For cars, yeah - when I'm driving, my attention is fully on the car and my environment. If the car is driving, my attention is going to wander, and if it needs me to pop back into driving mode, that switch is going to take a moment or two. This is just human nature.

Oh and you know what's even better? Because we're all relying on our cars to do the driving most of the time, we'll all get worse at actually driving, so when we are called upon in that emergency...it might not go very well, even if we do mode switch successfully instantly.

Driving a modern car has opened my eyes to how far off truly autonomous cars really are.

[–] SpaceNoodle@lemmy.world 0 points 1 year ago (1 children)

Autonomous cars are probably closer than you think. It's a hard problem, and half-assery won't cut it, but others' failures aren't necessarily indicative of an inability to succeed.

[–] limelight79@lemm.ee 0 points 1 year ago (1 children)

Maybe. But I just think about the myriad of driving situations I regularly encounter, and the sheer amount of logic required to deal with it. Construction. Debris in the road. Cyclists. Deer. Snow. Rain. Road closures.

Malfunctioning traffic lights - just yesterday we got caught by a traffic light that wasn't giving the left-turn arrow, backing up traffic quite a bit. We were able to change course and work around it and still make our appointment on time, but how long would an autonomous vehicle sit and wait that situation out? Will an autonomous vehicle be able to safely make a left turn against traffic with only a standard green signal (no arrow)? Or would it be stuck waiting for an arrow that never comes? In theory, it could do it, but the reality seems a very long way off.

I can see it possibly working on highways, and certainly that is the primary focus now, but even then there are weird things that happen, like crashes, construction, and debris on the road.
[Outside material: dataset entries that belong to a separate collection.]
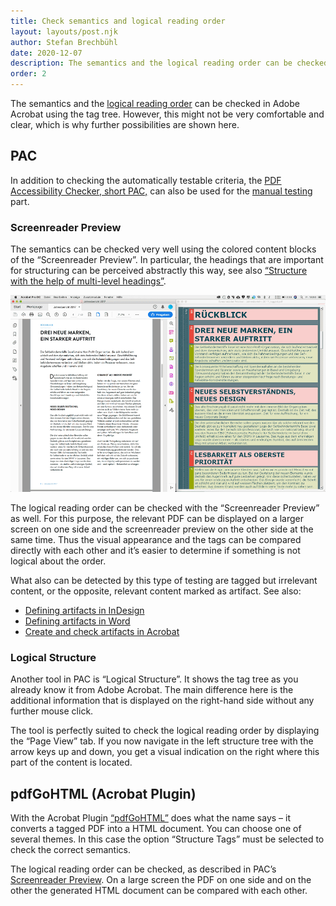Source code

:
 ```yaml
---
title: Check semantics and logical reading order
layout: layouts/post.njk
author: Stefan Brechbühl
date: 2020-12-07
description: The semantics and the logical reading order can be checked in Adobe Acrobat using the tag tree. However, this might not be very comfortable and clear, which is why further possibilities are shown here.
order: 2
---
```


The semantics and the [logical reading order](/glossary/#logical-reading-order) can be checked in Adobe Acrobat using the tag tree. However, this might not be very comfortable and clear, which is why further possibilities are shown here.

## PAC

In addition to checking the automatically testable criteria, the [PDF Accessibility Checker, short PAC,](/glossary/#pac) can also be used for the [manual testing](/glossary/#manual-testing) part.

### Screenreader Preview

The semantics can be checked very well using the colored content blocks of the “Screenreader Preview”. In particular, the headings that are important for structuring can be perceived abstractly this way, see also [“Structure with the help of multi-level headings”](/basics/general/structure-with-the-help-of-multi-level-headings/).

![Screenshot: On the left side the PDF is opened in Acrobat. On the right the same PDF is in the screenreader preview of PAC.](src/assets/img/acrobat_and_pac-screenreader-preview.png)

The logical reading order can be checked with the “Screenreader Preview” as well. For this purpose, the relevant PDF can be displayed on a larger screen on one side and the screenreader preview on the other side at the same time. Thus the visual appearance and the tags can be compared directly with each other and it’s easier to determine if something is not logical about the order.

What also can be detected by this type of testing are tagged but irrelevant content, or the opposite, relevant content marked as artifact. See also:

- [Defining artifacts in InDesign](/basics/indesign/defining-artifacts-in-indesign/)
- [Defining artifacts in Word](/basics/word/defining-artifacts-in-word/)
- [Create and check artifacts in Acrobat](/basics/acrobat/create-and-check-artifacts-in-acrobat/)

### Logical Structure

Another tool in PAC is “Logical Structure”. It shows the tag tree as you already know it from Adobe Acrobat. The main difference here is the additional information that is displayed on the right-hand side without any further mouse click.

The tool is perfectly suited to check the logical reading order by displaying the “Page View” tab. If you now navigate in the left structure tree with the arrow keys up and down, you get a visual indication on the right where this part of the content is located.

## pdfGoHTML (Acrobat Plugin)

With the Acrobat Plugin [“pdfGoHTML”](https://www.callassoftware.com/en/products/pdfgohtml) does what the name says – it converts a tagged PDF into a HTML document. You can choose one of several themes. In this case the option “Structure Tags” must be selected to check the correct semantics.

The logical reading order can be checked, as described in PAC’s [Screenreader Preview](#screenreader-preview). On a large screen the PDF on one side and on the other the generated HTML document can be compared with each other.
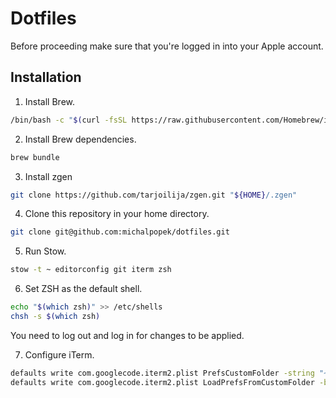 # Dotfiles

Before proceeding make sure that you're logged in into your Apple account.

## Installation

1. Install Brew.

```bash
/bin/bash -c "$(curl -fsSL https://raw.githubusercontent.com/Homebrew/install/HEAD/install.sh)"
```

2. Install Brew dependencies.

```bash
brew bundle
```

3. Install zgen

```bash
git clone https://github.com/tarjoilija/zgen.git "${HOME}/.zgen"
```

4. Clone this repository in your home directory.

```bash
git clone git@github.com:michalpopek/dotfiles.git
```

5. Run Stow.

```bash
stow -t ~ editorconfig git iterm zsh
```

6. Set ZSH as the default shell.

```bash
echo "$(which zsh)" >> /etc/shells
chsh -s $(which zsh)
```

You need to log out and log in for changes to be applied.

7. Configure iTerm.

```bash
defaults write com.googlecode.iterm2.plist PrefsCustomFolder -string "~/.iterm"
defaults write com.googlecode.iterm2.plist LoadPrefsFromCustomFolder -bool true
```

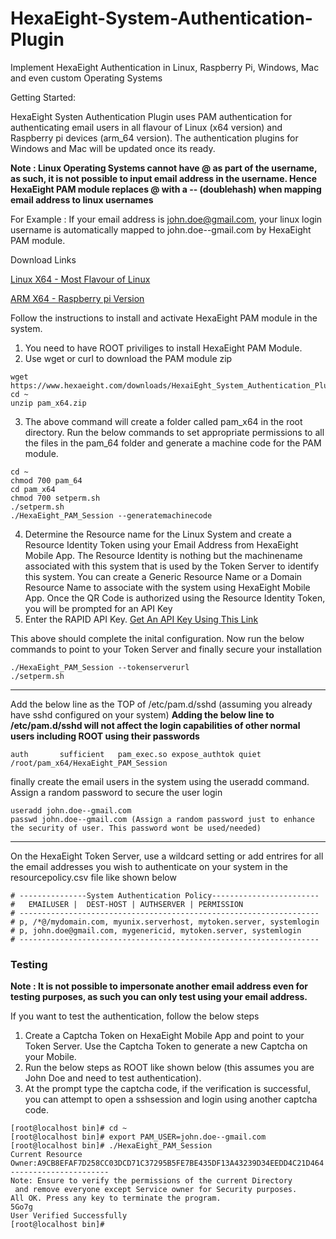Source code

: # HexaEight-System-Authentication-Plugin

Implement HexaEight Authentication in Linux, Raspberry Pi, Windows, Mac and even custom Operating Systems

Getting Started:

HexaEight Systen Authentication Plugin uses PAM authentication for authenticating email users in all flavour of Linux (x64 version) and Raspberry pi devices (arm_64 version).  The authentication plugins for Windows and Mac will be updated once its ready.

**Note : Linux Operating Systems cannot have @ as part of the username, as such, it is not possible to input email address in the username. Hence HexaEight PAM module replaces @ with a -- (doublehash) when mapping email address to linux usernames**

For Example : If your email address is john.doe@gmail.com, your linux login username is automatically mapped to john.doe--gmail.com by HexaEight PAM module.

Download Links

[Linux X64 - Most Flavour of Linux](https://www.hexaeight.com/downloads/HexaiEght_System_Authentication_Plugins/pam_x64.zip) 

[ARM X64  - Raspberry pi Version](https://www.hexaeight.com/downloads/HexaiEght_System_Authentication_Plugins/pam_arm64.zip) 

Follow the instructions to install and activate HexaEight PAM module in the system.

1. You need to have ROOT priviliges to install HexaEight PAM Module.
2. Use wget or curl to download the PAM module zip 
```
wget https://www.hexaeight.com/downloads/HexaiEght_System_Authentication_Plugins/pam_x64.zip
cd ~
unzip pam_x64.zip
```
3. The above command will create a folder called pam_x64 in the root directory. Run the below commands to set appropriate permissions to all the files in the pam_64 folder and generate a machine code for the PAM module.
```
cd ~
chmod 700 pam_64
cd pam_x64
chmod 700 setperm.sh
./setperm.sh
./HexaEight_PAM_Session --generatemachinecode
```
4. Determine the Resource name for the Linux System and create a Resource Identity Token using your Email Address from HexaEight Mobile App. The Resource Identity is nothing but the machinename associated with this system that is used by the Token Server to identify this system. You can create a Generic Resource Name or a Domain Resource Name to associate with the system using HexaEight Mobile App. Once the QR Code is authorized using the Resource Identity Token, you will be prompted for an API Key
5. Enter the RAPID API Key. [Get An API Key Using This Link](https://rapidapi.com/hexaeight-hexaeight-default/api/hexaeight-sso-platform/pricing)

This above should complete the inital configuration. Now run the below commands to point to your Token Server and finally secure your installation
```
./HexaEight_PAM_Session --tokenserverurl
./setperm.sh
```
---
Add the below line as the TOP of /etc/pam.d/sshd (assuming you already have sshd configured on your system)
**Adding the below line to /etc/pam.d/sshd will not affect the login capabilities of other normal users including ROOT using their passwords**
```
auth       sufficient   pam_exec.so expose_authtok quiet /root/pam_x64/HexaEight_PAM_Session
```
finally create the email users in the system using the useradd command. Assign a random password to secure the user login

```
useradd john.doe--gmail.com
passwd john.doe--gmail.com (Assign a random password just to enhance the security of user. This password wont be used/needed)
```
---

On the HexaEight Token Server, use a wildcard setting or add entrires for all the email addresses you wish to authenticate on your system in the resourcepolicy.csv file like shown below

```
# ---------------System Authentication Policy------------------------
#   EMAILUSER |  DEST-HOST | AUTHSERVER | PERMISSION                            
# -------------------------------------------------------------------           
# p, /*@/mydomain.com, myunix.serverhost, mytoken.server, systemlogin            
# p, john.doe@gmail.com, mygenericid, mytoken.server, systemlogin
# -------------------------------------------------------------------  
```

### Testing

**Note : It is not possible to impersonate another email address even for testing purposes, as such you can only test using your email address.**

If you want to test the authentication, follow the below steps 
1. Create a Captcha Token on HexaEight Mobile App and point to your Token Server. Use the Captcha Token to generate a new Captcha on your Mobile.
2. Run the below steps as ROOT like shown below (this assumes you are John Doe and need to test authentication).
3. At the prompt type the captcha code, if the verification is successful, you can attempt to open a sshsession and login using another captcha code.
```
[root@localhost bin]# cd ~
[root@localhost bin]# export PAM_USER=john.doe--gmail.com
[root@localhost bin]# ./HexaEight_PAM_Session
Current Resource Owner:A9CB8EFAF7D258CC03DCD71C37295B5FE7BE435DF13A43239D34EEDD4C21D464
----------------------
Note: Ensure to verify the permissions of the current Directory
 and remove everyone except Service owner for Security purposes.
All OK. Press any key to terminate the program.
5Go7g
User Verified Successfully
[root@localhost bin]#
```



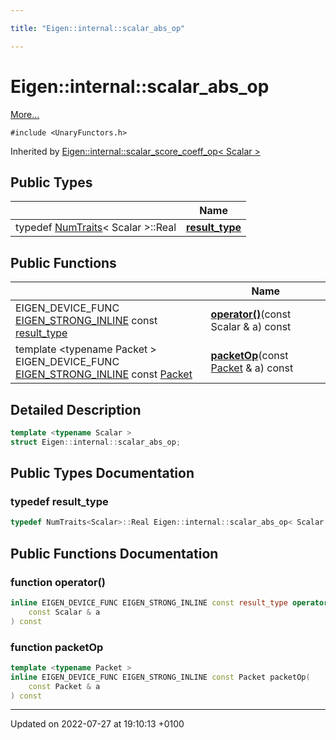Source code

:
```yaml
---

title: "Eigen::internal::scalar_abs_op"

---
```


# Eigen::internal::scalar_abs_op



 [More...](#detailed-description)


`#include <UnaryFunctors.h>`

Inherited by [Eigen::internal::scalar_score_coeff_op< Scalar >](http://example.org/classes/structeigen_1_1internal_1_1scalar__score__coeff__op/)

## Public Types

|                | Name           |
| -------------- | -------------- |
| typedef <a href="http://example.org/classes/structeigen_1_1numtraits/">NumTraits</a>< Scalar >::Real | **[result_type](http://example.org/classes/structeigen_1_1internal_1_1scalar__abs__op/#typedef-result-type)**  |

## Public Functions

|                | Name           |
| -------------- | -------------- |
| EIGEN_DEVICE_FUNC <a href="http://example.org/files/macros_8h/#define-eigen-strong-inline">EIGEN_STRONG_INLINE</a> const <a href="http://example.org/classes/structeigen_1_1internal_1_1scalar__abs__op/#typedef-result-type">result_type</a> | **[operator()](http://example.org/classes/structeigen_1_1internal_1_1scalar__abs__op/#function-operator())**(const Scalar & a) const |
| template <typename Packet \> <br>EIGEN_DEVICE_FUNC <a href="http://example.org/files/macros_8h/#define-eigen-strong-inline">EIGEN_STRONG_INLINE</a> const <a href="http://example.org/classes/unioneigen_1_1internal_1_1packet/">Packet</a> | **[packetOp](http://example.org/classes/structeigen_1_1internal_1_1scalar__abs__op/#function-packetop)**(const <a href="http://example.org/classes/unioneigen_1_1internal_1_1packet/">Packet</a> & a) const |

## Detailed Description

```cpp
template <typename Scalar >
struct Eigen::internal::scalar_abs_op;
```

## Public Types Documentation

### typedef result_type

```cpp
typedef NumTraits<Scalar>::Real Eigen::internal::scalar_abs_op< Scalar >::result_type;
```


## Public Functions Documentation

### function operator()

```cpp
inline EIGEN_DEVICE_FUNC EIGEN_STRONG_INLINE const result_type operator()(
    const Scalar & a
) const
```


### function packetOp

```cpp
template <typename Packet >
inline EIGEN_DEVICE_FUNC EIGEN_STRONG_INLINE const Packet packetOp(
    const Packet & a
) const
```


-------------------------------

Updated on 2022-07-27 at 19:10:13 +0100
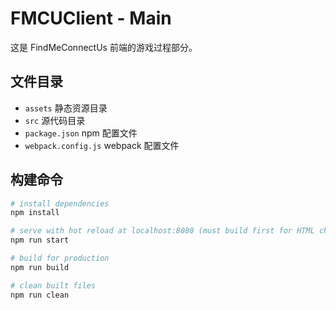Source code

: # FMCUClient - Main
这是 FindMeConnectUs 前端的游戏过程部分。

## 文件目录
* `assets` 静态资源目录
* `src` 源代码目录
* `package.json` npm 配置文件
* `webpack.config.js` webpack 配置文件

## 构建命令
``` bash
# install dependencies
npm install

# serve with hot reload at localhost:8080 (must build first for HTML changes!)
npm run start

# build for production
npm run build

# clean built files
npm run clean
```
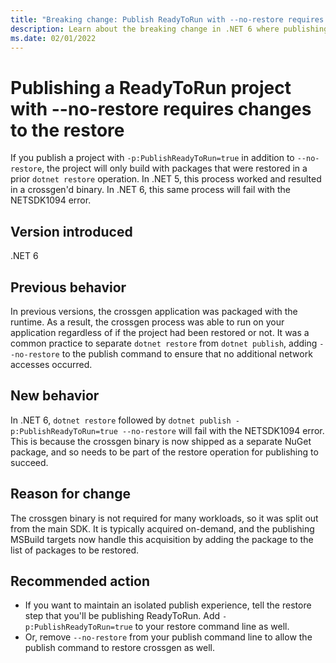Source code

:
 ```yaml
---
title: "Breaking change: Publish ReadyToRun with --no-restore requires changes"
description: Learn about the breaking change in .NET 6 where publishing a project with ReadyToRun requires changes to the way the project is restored.
ms.date: 02/01/2022
---
```

# Publishing a ReadyToRun project with --no-restore requires changes to the restore

If you publish a project with `-p:PublishReadyToRun=true` in addition to `--no-restore`, the project will only build with packages that were restored in a prior `dotnet restore` operation. In .NET 5, this process worked and resulted in a crossgen'd binary. In .NET 6, this same process will fail with the NETSDK1094 error.

## Version introduced

.NET 6

## Previous behavior

In previous versions, the crossgen application was packaged with the runtime. As a result, the crossgen process was able to run on your application regardless of if the project had been restored or not. It was a common practice to separate `dotnet restore` from `dotnet publish`, adding `--no-restore` to the publish command to ensure that no additional network accesses occurred.

## New behavior

In .NET 6, `dotnet restore` followed by `dotnet publish -p:PublishReadyToRun=true --no-restore` will fail with the NETSDK1094 error. This is because the crossgen binary is now shipped as a separate NuGet package, and so needs to be part of the restore operation for publishing to succeed.

## Reason for change

The crossgen binary is not required for many workloads, so it was split out from the main SDK.  It is typically acquired on-demand, and the publishing MSBuild targets now handle this acquisition by adding the package to the list of packages to be restored.

## Recommended action

- If you want to maintain an isolated publish experience, tell the restore step that you'll be publishing ReadyToRun. Add `-p:PublishReadyToRun=true` to your restore command line as well.
- Or, remove `--no-restore` from your publish command line to allow the publish command to restore crossgen as well.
If the roads were rebuilt with some sort of "track" (an electronic track, I mean, not a railroad track) that the cars could use, then the problem becomes much easier for the car (though you still have random variables). Of course, the problem with that is rebuilding the roads to have that track. That alone would take decades of work.

I suspect human driving is going to be around for a very long time, even if, say, highways can be handled autonomously.

I could be wrong, and if it does happen, then I'll be wrong. But I also recall being told when I was 8 or 10 that by the time I turned 16, I'd just tell the car where to go and it would do it. Now I'm closing in on 50 and it's STILL a long way off.

[–] SpaceNoodle@lemmy.world 0 points 1 year ago

Well, the good news is that there are a lot of clever people already thinking about the same things you are, the necessary prerequisite technology actually now exists, and there are several companies actively working on it and seeing success.